**Task details**
The lines to copy are those with "MOLEX" in them. Pull each one from the entries below.

════════════════════

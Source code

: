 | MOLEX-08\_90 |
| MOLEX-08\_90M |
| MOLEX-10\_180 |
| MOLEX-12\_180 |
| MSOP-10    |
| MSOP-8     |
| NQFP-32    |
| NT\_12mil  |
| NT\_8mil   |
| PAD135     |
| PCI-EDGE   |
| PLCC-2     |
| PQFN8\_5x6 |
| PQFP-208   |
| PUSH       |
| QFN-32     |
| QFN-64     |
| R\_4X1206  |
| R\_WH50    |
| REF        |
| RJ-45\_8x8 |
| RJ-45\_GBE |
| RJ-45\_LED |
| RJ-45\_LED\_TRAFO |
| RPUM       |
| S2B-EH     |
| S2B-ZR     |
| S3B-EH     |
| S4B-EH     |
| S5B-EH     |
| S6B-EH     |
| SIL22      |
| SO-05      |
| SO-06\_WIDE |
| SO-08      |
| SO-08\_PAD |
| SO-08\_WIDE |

════════════════════

**Answer for the task**
: | MOLEX-08\_90 |
| MOLEX-08\_90M |
| MOLEX-10\_180 |
| MOLEX-12\_180 |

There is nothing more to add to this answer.